Neyi paylaşamayız, neyin sahibi olmak için bunca hırs ederiz bilinmez.
Dünya bölük bölük.
İnsanlık hücre hücre bölünmekte gün geçtikçe.
Düzen, çoktan “yeni”ye evrildi dağlar ardından doğan güneşle.
Kutsal sayılan ayın, her bir saniyesi kıymetli bilinen anlarından geçerken, çoğu vücut sadece aç, susuz kalmayı kâr saymakta ruhunu tamirde.
İftar sofralarında gösterişin âlâsı sergilenmekte.
Yenmeyen onca ekmek, pide, yemek, aş çöpe giderken; hemen yanı başımızdaki komşumuz belki, yan mahallede, ilde ve kara Afrika’nın çoğunda insanlar açlıktan kırılmakta.
Sokak canları kuru ekmeğe hasret gün boyu.
Biliyoruz, duyuyoruz ama israfa devam…
Renkli sofraların hizmetkârları beli bükük yaşlı amcalar ya da gencecik yavrular çoğu kez.
Az bir paraya koşturup duran.
İftara yakın “su getir, çay soğumuş, bir çay daha bu olmamış, yemek soğuk sanki ısıt getir!”
Gözlerini feri kaçmış gençler canhıraş koşturuyor masaların arasında.

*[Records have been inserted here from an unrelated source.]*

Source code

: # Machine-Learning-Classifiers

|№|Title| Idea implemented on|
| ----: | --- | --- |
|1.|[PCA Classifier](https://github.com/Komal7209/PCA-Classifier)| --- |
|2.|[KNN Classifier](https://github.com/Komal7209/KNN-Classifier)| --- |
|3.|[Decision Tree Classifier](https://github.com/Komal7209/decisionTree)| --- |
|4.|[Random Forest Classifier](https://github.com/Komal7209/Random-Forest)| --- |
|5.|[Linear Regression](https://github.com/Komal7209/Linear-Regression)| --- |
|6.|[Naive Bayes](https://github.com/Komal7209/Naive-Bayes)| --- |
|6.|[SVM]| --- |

Belki oruçlular, belki su içtiler sadece, herkes doyunca bir köşede yiyecekler ekmek arası yemeklerini muhtemel.
Sonra kasiyerler…
Hasta olsalar da izin alamayan, her daim gülümsemek, aldığımız ürünleri dıt dıt geçirmek, olmadı değiştirmek, azar işitmek durumunda olan çalışanlar…
Hizmet sektörünün isimsiz milyonlarca çalışanı.
Gece onda kapanan işyerlerinden kim bilir kaç saat ötedeki gün görmeyen evlerine gidip eşiyle, dostuyla, çocuğuyla vakit geçirme hasretinde zamane köleleri…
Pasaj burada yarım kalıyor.